Primrose Path vs Vanilla Sundae
Primrose Path (Cloverdale Paint) and Vanilla Sundae (Dulux) come from different manufacturers. These are both beiges, so the question isn't which hue to choose — it's where within beige to land. The 7-point LRV gap — 85 for Vanilla Sundae vs 78 for Primrose Path — means Vanilla Sundae will open up a space more effectively. ΔE 6.4 means they're clearly different, but not dramatically so — they'd pair well in the same room. Below you'll find 2 real-room photo comparisons where both colors appear side by side, plus 5 simulated room previews.
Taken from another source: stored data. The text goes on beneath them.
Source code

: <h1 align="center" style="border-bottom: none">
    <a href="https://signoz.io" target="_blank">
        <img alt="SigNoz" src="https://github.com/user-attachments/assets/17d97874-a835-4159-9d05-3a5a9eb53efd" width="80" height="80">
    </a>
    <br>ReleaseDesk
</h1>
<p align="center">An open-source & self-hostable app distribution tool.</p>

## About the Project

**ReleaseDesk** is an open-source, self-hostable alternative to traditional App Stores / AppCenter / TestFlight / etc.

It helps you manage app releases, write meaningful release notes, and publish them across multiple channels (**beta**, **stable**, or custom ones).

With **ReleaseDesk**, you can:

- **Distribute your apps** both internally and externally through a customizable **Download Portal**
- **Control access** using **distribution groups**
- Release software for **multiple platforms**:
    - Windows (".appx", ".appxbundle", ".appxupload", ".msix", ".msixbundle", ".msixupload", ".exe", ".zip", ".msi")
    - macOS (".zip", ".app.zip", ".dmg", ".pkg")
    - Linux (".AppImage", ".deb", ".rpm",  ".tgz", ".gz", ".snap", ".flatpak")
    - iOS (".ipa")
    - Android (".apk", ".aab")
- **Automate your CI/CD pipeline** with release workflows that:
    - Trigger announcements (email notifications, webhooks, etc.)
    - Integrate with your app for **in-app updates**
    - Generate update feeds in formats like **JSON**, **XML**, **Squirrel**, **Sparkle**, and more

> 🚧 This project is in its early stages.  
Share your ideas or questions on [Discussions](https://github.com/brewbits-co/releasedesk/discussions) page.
Primrose Path vs Vanilla Sundae in Real Spaces
2 real rooms side by side. Primrose Path and Vanilla Sundae are close enough that the difference can be hard to judge from a chip alone — these photos show how each reads at scale, across different spaces and lighting conditions.
Living Room
A living room wall sees more varied light than almost any other surface in the house, which makes the choice between these two more nuanced than a chip suggests. Vanilla Sundae reads slightly lighter here — a subtle but real difference in how open the space feels.
Bedroom
Bedrooms are typically lit with warmer, lower light than the rest of the house — a condition that flatters warm tones and deepens cool ones. Vanilla Sundae has the edge in reflectance, which shows as a quiet sense of added space rather than an obvious contrast.
Color Details
Primrose Path vs Vanilla Sundae Simulated Comparison
5 simulated room previews — drag the slider on each to see Primrose Path on one side and Vanilla Sundae on the other.
Digital color is approximate. These simulations are generated from the manufacturer's hex values and overlaid on grayscale room photos — your screen's calibration, brightness, and viewing angle all affect how they render. Before committing to either color, test physical samples in your own space under the light you actually live with.
More Primrose Path comparisons
See how Primrose Path stacks up against other well-photographed colors across different brands and tones.